Las piezas producidas como resultado de esta experiencia formarán parte de una exposición colateral en la 15 Bienal de La Habana.

Ello implicaba la convivencia en el lugar, durante al menos una semana, para desarrollar un estudio de campo con enfoque etnográfico, lo que requería un estudio colectivo de corte metodológico investigativo, la definición de técnicas de investigación a aplicar y otras exigencias, cosa que hicimos a través de diferentes textos, así como la localización y análisis de experiencias similares y posibles referentes artísticos.
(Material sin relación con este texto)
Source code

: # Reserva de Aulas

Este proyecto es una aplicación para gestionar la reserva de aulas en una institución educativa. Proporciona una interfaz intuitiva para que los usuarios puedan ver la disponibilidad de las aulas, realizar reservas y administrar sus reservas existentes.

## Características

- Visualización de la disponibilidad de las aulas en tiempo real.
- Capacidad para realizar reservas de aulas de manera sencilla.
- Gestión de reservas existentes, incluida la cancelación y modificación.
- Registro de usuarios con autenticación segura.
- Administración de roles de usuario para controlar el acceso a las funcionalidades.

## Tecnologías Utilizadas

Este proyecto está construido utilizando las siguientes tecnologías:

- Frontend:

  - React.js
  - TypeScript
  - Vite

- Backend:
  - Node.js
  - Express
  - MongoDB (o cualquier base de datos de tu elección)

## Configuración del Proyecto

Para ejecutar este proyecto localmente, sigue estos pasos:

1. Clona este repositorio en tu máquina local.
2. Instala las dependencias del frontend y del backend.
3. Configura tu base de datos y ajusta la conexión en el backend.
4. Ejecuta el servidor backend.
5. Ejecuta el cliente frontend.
Durante días nos dedicamos a esta primera fase del proyecto que demandaba, además, documentarnos con toda la información disponible sobre la historia del lugar, sus características generales y otros datos de interés. Se realizó un estudio de factibilidad que sustentara la ejecución del objetivo propuesto; con la ayuda de un poblador conocido se localizaron algunos líderes comunitarios que pudieran servirnos inicialmente de guías e informantes. Involucramos también en la expedición a dos documentalistas, me incorporo yo como profesora-líder del proyecto, preparamos la logística, y partimos.
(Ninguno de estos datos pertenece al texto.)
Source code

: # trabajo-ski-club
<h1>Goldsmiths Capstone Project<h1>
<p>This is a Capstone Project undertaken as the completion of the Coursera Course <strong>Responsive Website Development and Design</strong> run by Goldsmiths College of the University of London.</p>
El Grupo y la profe. Foto: Cortesía de Osmany Bonet

Más allá de las cordilleras y de Viñales, cuyo paisaje prehistórico no deja de sorprender, y luego de surcar un camino sinuoso y ascendente, se alzaron ante nuestras curiosas y ávidas miradas las majestuosas colinas vestidas de pinares que rodean el poblado de Minas de Matahambre. Sobre las nueve de la noche nos esperaba Rey, nuestro atento anfitrión, con la cena y el acomodamiento listos, y rápidamente coordinamos las tareas del siguiente día, práctica que mantuvimos diariamente durante toda la semana que duró la experiencia.

Minas: entre lomas y pozos. Foto: Cortesía de Osmany Bonet

Las leyendas del lugar afloraron desde los primeros contactos y entrevistas, comenzando por el nombre. Se habla de una merced registrada en el siglo XVII como propiedad de un español de Lugo, devoto de San Cristóbal de Matahambre. Pero igual, era el sitio donde un ganadero que buscaba unas reses perdidas se detuvo “a matar el hambre” con lo que encontrara después de días de recorrido por las lomas. Pero fue asimismo el lugar donde Victoriano Miranda, también hambriento, se fijó en una piedra brillante. Curioso, la recogió y llevó a un boticario de Pinar del Río para que descifrara la naturaleza de su hallazgo… Y así llegaron los primeros exploradores, científicos e inversionistas. Aquella piedra azul brillante, por el óxido, que Victoriano había encontrado, señalaba la existencia de una veta de cobre que yacía en las entrañas de la tierra. Se excavó el pozo uno y se levantó la primera torre. El lugar preciso del hallazgo no está marcado, pero se sabe que fue por donde mismo se levantó ese pozo.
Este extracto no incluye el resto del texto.